#### Activity
Read the records below and copy each line that contains "error".

#### Material supplied
========

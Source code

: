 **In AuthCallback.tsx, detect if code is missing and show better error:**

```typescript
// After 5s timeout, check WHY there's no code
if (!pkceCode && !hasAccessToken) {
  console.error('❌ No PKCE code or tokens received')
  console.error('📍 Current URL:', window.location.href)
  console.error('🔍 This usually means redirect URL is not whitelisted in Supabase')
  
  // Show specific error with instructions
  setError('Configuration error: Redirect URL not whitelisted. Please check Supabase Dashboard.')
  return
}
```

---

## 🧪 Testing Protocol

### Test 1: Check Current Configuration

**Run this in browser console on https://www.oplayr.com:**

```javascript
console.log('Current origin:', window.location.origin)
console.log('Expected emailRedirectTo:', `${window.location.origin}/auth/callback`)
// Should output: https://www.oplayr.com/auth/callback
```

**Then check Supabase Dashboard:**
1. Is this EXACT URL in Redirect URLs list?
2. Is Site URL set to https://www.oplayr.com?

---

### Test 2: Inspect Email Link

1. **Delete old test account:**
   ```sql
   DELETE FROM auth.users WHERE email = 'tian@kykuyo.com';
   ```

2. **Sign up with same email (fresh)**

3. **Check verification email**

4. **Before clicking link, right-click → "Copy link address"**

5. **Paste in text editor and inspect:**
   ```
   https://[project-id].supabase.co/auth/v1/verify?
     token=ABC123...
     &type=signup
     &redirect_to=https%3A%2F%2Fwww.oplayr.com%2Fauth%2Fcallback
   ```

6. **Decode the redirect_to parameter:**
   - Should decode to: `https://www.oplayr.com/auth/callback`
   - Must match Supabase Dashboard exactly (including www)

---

========

#### Response to the task
: **In AuthCallback.tsx, detect if code is missing and show better error:**
  console.error('❌ No PKCE code or tokens received')
  console.error('📍 Current URL:', window.location.href)
  console.error('🔍 This usually means redirect URL is not whitelisted in Supabase')
  // Show specific error with instructions
  setError('Configuration error: Redirect URL not whitelisted. Please check Supabase Dashboard.')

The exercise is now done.